### What is expected
List each line of the data that holds the string "above".

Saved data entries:
━━━━━━━━━━━━━━━━

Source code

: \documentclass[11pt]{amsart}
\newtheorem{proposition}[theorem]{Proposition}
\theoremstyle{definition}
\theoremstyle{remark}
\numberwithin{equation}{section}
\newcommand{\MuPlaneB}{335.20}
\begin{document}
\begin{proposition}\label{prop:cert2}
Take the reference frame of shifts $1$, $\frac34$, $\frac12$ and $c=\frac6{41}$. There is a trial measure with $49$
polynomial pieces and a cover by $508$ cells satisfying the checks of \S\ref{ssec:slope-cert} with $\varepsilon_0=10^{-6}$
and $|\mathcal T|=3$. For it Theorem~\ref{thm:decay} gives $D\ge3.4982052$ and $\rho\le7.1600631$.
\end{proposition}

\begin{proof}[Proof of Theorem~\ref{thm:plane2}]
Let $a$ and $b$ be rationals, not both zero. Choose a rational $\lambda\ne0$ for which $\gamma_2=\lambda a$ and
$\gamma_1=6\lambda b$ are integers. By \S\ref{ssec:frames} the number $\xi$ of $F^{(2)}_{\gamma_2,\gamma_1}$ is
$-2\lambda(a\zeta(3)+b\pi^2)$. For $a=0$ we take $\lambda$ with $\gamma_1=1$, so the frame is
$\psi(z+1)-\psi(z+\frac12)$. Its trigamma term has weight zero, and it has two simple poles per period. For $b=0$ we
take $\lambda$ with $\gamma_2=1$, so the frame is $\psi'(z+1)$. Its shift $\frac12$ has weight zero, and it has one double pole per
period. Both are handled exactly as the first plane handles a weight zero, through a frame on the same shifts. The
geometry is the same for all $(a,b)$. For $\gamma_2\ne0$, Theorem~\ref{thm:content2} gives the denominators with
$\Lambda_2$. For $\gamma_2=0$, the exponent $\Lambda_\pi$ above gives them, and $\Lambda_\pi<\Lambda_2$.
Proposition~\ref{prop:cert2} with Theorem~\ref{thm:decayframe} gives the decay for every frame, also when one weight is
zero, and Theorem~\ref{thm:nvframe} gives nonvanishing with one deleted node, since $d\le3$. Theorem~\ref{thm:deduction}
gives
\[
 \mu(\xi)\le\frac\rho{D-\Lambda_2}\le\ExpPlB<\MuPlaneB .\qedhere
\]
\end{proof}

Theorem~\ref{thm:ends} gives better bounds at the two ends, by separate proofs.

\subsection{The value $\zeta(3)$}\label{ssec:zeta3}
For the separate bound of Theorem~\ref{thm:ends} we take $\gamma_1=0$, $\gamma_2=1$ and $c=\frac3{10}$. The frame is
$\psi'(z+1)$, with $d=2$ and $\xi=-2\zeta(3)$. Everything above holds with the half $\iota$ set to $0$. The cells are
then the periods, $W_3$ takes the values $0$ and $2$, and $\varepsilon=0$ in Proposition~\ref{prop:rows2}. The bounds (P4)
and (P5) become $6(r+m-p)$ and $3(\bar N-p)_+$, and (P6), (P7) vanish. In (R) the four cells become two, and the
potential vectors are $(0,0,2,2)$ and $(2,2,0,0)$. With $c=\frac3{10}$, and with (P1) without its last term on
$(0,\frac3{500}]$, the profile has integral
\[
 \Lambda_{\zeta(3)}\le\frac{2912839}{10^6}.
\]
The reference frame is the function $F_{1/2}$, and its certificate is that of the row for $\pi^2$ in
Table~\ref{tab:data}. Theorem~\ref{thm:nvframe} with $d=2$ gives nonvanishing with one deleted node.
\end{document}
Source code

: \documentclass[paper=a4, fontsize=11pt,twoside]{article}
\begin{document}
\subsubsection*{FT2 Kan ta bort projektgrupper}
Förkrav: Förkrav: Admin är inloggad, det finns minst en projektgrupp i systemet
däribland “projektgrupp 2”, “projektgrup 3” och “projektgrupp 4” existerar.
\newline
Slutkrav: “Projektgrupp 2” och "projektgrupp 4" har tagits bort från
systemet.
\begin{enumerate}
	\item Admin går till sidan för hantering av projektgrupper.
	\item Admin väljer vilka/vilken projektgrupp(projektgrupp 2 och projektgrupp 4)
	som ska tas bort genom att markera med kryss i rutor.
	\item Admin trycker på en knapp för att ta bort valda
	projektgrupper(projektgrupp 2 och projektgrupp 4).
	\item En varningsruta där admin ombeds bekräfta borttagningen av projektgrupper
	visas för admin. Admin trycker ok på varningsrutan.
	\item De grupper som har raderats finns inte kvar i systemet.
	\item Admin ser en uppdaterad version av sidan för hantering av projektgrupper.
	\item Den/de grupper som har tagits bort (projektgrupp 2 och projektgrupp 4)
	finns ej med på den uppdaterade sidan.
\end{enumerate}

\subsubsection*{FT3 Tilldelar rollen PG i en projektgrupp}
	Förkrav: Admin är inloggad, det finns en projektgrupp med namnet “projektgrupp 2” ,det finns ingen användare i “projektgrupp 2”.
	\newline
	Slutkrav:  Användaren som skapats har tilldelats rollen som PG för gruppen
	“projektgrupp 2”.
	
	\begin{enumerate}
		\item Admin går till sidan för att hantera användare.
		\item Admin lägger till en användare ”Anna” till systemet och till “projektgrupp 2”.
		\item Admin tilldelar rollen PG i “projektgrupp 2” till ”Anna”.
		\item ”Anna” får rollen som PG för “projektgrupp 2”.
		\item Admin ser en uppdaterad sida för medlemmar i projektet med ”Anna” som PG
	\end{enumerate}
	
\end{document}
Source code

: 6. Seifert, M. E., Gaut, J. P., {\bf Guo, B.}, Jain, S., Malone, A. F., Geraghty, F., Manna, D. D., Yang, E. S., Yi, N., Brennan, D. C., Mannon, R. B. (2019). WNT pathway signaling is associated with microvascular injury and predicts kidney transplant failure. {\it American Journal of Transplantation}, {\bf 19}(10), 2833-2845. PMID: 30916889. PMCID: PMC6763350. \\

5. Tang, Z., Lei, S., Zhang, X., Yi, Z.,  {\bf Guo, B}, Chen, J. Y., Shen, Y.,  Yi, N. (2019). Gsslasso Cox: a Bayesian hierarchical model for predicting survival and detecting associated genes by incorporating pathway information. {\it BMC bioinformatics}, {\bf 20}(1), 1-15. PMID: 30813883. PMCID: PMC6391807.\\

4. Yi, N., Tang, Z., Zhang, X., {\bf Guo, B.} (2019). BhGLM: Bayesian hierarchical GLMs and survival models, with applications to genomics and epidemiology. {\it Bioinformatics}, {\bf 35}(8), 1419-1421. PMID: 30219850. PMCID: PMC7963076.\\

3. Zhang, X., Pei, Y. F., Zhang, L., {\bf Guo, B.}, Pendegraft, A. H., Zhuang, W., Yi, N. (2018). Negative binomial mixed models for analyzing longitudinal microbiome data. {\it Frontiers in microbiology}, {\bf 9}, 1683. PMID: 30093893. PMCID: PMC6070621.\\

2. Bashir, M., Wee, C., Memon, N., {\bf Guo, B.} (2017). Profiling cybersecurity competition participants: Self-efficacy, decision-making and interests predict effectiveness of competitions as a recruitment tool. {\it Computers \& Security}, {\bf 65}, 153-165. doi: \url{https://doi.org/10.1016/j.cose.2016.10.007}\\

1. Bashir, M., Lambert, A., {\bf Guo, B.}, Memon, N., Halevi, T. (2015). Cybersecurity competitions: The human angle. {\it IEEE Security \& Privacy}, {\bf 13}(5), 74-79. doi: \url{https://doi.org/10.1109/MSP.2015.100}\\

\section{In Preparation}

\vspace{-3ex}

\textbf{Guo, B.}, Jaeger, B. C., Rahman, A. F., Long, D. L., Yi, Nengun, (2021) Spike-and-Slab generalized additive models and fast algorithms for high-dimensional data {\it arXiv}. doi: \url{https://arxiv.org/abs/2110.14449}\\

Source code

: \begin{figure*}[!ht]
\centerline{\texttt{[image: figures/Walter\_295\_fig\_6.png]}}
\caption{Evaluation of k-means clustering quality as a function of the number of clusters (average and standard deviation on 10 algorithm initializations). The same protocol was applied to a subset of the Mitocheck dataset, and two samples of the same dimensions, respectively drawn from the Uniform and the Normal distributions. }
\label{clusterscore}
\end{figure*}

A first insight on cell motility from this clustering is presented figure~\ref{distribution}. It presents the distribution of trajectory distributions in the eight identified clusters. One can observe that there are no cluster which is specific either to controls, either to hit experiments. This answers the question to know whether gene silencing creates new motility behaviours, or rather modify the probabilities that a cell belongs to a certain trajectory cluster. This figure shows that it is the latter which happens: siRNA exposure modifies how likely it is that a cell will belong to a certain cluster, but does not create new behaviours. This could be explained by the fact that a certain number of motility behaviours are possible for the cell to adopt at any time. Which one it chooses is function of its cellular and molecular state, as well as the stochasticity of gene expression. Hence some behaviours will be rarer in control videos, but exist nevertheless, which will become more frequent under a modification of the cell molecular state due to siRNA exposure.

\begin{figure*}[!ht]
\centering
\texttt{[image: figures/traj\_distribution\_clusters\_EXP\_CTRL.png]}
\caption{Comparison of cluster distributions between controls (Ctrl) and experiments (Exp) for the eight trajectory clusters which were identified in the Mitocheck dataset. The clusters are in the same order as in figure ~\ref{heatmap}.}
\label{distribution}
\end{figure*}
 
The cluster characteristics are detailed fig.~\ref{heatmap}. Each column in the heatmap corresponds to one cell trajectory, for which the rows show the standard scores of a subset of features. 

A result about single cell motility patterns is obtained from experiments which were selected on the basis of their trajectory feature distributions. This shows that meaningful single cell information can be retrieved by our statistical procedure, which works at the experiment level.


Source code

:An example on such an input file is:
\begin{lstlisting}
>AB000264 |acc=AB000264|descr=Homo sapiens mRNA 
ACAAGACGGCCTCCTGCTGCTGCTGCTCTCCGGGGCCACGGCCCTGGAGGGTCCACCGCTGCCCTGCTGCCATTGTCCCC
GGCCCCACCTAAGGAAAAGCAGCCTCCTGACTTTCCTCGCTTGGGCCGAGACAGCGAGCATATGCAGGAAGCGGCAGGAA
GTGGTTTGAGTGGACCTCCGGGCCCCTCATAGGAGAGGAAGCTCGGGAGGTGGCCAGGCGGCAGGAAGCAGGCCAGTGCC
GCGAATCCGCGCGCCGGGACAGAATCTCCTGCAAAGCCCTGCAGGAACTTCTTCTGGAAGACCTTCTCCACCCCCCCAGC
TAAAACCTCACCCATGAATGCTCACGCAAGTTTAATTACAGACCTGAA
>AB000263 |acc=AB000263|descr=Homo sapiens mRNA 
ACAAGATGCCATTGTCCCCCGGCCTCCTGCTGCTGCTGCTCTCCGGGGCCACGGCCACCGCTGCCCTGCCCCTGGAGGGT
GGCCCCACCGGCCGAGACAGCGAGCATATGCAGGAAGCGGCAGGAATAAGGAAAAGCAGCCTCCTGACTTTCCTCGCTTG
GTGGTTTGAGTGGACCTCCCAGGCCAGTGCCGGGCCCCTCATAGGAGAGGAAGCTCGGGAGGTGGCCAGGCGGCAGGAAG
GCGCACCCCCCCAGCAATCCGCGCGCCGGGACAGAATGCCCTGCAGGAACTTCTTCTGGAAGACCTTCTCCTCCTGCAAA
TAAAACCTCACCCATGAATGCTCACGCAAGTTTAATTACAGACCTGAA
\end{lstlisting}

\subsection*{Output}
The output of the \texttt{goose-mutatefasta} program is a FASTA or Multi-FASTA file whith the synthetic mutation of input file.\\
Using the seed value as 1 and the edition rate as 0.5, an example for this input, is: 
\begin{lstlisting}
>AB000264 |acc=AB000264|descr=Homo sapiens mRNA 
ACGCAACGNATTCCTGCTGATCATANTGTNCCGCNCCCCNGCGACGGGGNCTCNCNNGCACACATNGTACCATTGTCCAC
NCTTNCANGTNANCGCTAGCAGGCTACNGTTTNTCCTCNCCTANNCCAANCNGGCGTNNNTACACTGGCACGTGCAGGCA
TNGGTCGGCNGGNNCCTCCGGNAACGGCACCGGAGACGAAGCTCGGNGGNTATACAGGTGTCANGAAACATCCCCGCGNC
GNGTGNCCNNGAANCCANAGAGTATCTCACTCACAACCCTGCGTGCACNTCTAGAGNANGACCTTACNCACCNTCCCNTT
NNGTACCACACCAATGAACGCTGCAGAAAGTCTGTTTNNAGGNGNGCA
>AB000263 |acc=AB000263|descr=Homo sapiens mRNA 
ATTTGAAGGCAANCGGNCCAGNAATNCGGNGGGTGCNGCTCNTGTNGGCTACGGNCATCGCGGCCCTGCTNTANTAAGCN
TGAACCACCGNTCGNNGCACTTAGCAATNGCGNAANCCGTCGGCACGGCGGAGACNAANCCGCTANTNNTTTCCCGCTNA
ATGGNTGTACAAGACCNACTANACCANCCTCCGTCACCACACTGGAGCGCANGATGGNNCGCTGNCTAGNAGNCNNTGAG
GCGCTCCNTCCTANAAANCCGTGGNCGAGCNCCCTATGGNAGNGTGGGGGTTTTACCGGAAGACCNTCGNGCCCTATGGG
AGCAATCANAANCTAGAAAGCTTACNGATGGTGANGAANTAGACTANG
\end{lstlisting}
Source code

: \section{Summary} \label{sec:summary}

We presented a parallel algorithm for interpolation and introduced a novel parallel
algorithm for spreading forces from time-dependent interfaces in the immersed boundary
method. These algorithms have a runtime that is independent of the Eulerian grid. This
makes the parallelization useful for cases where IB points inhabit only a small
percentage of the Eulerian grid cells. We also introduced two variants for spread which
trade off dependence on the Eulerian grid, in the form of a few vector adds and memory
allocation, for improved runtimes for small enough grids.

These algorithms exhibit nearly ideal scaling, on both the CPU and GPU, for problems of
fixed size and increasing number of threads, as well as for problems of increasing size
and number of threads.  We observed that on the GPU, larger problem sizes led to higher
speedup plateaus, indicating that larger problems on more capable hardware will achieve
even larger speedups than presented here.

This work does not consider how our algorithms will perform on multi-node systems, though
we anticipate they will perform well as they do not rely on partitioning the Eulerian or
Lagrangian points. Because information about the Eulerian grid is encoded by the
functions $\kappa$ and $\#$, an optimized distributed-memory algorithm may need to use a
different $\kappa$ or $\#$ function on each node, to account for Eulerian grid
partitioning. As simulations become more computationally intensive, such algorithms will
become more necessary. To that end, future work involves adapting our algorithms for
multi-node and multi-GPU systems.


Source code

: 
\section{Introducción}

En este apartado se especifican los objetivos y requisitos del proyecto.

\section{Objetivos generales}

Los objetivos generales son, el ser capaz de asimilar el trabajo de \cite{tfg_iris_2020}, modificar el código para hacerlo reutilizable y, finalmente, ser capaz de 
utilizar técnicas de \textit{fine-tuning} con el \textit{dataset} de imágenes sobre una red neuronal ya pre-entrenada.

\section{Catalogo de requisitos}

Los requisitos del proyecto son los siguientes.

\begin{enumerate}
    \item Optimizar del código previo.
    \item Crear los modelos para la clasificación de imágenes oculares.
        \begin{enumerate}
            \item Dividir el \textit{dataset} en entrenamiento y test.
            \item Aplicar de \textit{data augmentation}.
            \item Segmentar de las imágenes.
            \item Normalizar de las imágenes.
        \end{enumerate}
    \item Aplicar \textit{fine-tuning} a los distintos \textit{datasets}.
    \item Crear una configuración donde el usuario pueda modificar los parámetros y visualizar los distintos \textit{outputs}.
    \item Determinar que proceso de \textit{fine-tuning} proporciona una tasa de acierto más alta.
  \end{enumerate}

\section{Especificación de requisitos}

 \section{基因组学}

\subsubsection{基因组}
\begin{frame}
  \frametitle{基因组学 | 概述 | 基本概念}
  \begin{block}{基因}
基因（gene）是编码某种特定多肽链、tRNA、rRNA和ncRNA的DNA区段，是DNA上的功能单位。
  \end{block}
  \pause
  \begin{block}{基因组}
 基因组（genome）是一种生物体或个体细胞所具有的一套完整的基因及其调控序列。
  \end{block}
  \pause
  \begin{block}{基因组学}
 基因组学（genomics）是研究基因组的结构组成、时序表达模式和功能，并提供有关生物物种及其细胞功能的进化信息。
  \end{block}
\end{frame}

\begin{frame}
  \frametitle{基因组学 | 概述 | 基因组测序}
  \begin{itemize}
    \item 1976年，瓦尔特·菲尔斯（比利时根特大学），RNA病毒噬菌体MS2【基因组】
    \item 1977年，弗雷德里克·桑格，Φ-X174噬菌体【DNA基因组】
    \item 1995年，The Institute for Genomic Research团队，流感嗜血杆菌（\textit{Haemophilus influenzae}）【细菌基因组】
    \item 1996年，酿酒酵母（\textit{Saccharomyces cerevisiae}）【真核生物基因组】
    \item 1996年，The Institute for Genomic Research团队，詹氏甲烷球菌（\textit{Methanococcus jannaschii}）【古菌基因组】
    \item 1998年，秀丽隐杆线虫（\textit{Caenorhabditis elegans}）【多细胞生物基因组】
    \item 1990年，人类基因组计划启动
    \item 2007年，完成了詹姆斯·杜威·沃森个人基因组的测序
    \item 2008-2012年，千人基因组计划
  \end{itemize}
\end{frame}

━━━━━━━━━━━━━━━━

### Exercise answer
$\Lambda_2$. For $\gamma_2=0$, the exponent $\Lambda_\pi$ above gives them, and $\Lambda_\pi<\Lambda_2$.
$\psi'(z+1)$, with $d=2$ and $\xi=-2\zeta(3)$. Everything above holds with the half $\iota$ set to $0$. The cells are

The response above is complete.